Monday, March 24, 2008
Staying connected to the back door brigade
I guess that one of the questions that can go through the mind of a potential leaver is whether anyone will notice their departure or indeed will anyone care that they are leaving. Now I know that some people reach a low point where they think this is true and others use such a question as a ploy to get noticed. But I’m talking about those folk who might slip away quietly precisely because no one seems to notice and no one seems to care. So what might change that point of view? What can make a person feel valued? Here are a few thoughts. 1. No one gets to leave the church building without someone checking in with them. It never ceases to amaze me how easy it can be to slip out of church without connecting with anyone else. I know that this is how some people choose to live, or not live, in a Christian community, but it should never happen because we never notice. If someone chooses to disengage then there is little I can do abuot that, but if I choose not engage with them, that is something I can address.
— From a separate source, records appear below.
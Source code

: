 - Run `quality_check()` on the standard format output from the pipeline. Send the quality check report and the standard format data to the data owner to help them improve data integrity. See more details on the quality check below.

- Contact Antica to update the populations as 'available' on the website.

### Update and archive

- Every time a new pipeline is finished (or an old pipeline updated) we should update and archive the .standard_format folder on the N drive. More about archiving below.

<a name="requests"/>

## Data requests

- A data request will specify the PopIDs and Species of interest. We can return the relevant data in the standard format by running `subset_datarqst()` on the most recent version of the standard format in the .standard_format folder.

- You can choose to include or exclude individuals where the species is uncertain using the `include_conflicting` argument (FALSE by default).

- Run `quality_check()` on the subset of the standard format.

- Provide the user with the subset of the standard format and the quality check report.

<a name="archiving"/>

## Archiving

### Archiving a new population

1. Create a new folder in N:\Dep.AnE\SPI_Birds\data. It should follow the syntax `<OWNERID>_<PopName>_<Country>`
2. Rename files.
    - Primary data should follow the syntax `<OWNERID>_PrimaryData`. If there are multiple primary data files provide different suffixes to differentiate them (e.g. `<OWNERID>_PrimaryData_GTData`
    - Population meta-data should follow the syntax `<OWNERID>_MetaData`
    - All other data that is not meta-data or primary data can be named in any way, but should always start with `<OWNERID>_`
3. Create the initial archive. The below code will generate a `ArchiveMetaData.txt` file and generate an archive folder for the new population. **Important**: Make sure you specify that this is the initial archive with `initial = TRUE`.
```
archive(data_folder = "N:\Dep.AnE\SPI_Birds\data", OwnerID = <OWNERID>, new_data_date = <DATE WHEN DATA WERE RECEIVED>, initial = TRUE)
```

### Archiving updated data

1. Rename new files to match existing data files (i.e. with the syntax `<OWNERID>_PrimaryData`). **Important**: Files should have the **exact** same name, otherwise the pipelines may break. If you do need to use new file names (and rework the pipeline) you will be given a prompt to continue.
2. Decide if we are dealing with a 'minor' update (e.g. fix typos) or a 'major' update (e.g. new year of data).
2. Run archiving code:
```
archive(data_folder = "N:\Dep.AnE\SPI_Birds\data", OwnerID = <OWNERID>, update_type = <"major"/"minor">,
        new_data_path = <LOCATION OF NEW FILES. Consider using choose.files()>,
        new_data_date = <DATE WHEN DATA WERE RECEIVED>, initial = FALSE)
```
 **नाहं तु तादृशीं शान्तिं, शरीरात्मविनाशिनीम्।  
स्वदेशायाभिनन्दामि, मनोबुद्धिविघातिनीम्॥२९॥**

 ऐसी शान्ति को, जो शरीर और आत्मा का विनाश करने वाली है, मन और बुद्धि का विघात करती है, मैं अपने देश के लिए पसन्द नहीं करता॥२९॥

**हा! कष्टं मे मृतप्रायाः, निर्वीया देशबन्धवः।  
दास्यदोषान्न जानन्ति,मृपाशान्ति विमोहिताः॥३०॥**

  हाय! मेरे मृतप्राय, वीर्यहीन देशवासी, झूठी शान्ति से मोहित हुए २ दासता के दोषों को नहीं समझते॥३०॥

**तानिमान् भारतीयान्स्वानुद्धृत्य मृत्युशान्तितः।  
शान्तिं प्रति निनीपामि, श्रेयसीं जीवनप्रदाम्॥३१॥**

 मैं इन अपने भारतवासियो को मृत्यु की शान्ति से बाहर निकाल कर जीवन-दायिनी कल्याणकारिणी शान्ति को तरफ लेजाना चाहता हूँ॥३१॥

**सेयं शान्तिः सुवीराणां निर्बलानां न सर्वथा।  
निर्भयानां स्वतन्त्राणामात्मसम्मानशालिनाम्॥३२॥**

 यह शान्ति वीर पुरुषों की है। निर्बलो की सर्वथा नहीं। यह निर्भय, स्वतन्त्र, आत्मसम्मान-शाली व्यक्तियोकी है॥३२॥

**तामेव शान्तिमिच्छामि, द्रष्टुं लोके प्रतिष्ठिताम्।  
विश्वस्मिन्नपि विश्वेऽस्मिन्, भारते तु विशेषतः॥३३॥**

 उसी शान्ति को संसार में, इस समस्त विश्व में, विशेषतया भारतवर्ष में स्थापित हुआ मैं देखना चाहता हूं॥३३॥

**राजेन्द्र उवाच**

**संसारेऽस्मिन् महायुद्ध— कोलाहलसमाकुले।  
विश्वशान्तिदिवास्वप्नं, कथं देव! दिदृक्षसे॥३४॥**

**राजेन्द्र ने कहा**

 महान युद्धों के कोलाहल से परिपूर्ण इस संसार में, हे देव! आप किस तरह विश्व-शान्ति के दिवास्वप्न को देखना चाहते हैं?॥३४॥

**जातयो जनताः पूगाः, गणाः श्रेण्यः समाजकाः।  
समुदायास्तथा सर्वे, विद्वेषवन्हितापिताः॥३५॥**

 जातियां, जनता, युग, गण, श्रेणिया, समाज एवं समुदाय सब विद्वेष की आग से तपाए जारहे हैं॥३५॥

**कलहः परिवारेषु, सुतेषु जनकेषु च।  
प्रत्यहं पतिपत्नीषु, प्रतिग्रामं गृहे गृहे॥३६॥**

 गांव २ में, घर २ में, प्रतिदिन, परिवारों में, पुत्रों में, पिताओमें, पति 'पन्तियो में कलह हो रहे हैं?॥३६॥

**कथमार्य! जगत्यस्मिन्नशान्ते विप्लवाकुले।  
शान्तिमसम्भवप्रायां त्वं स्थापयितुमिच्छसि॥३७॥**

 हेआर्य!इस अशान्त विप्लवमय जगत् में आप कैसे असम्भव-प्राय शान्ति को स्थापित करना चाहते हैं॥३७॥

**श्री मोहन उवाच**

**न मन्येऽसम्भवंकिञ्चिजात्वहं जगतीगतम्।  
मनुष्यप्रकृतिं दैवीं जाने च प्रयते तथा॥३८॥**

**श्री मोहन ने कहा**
So rule one is simply this: someone needs to be responsible for checking in. Depending upon the soze of your church this could be two or three people or may take a team of twenty, but it needs to happen. 2. Don’t just follow up absence. It’s too easy simply to check in with people who don’t come, but what about the people who are coming? In my previous church we began to introduce a pattern of taking the flowers to people who weren’t on the sick list. It was a simple way to say to someone, “We’ve noticed you’re okay and we want you to know that we’ve noticed.” 3. Say thank you. I try to say thank you to everyone who contributes on a Sunday. I don’t always succeed, but that doesn’t make it any less important to do. Over our Easter weekend a number of people have worked really hard, they need to know that I’m aware of that and thankful for their efforts. 4. Do you what you can to keep the door open. I know that a lot of people don’t like email, but a quick, friendly email allows you to let someone know you noticed their absence. And if there’s no response to your email, you can send a card and/or plan a visit.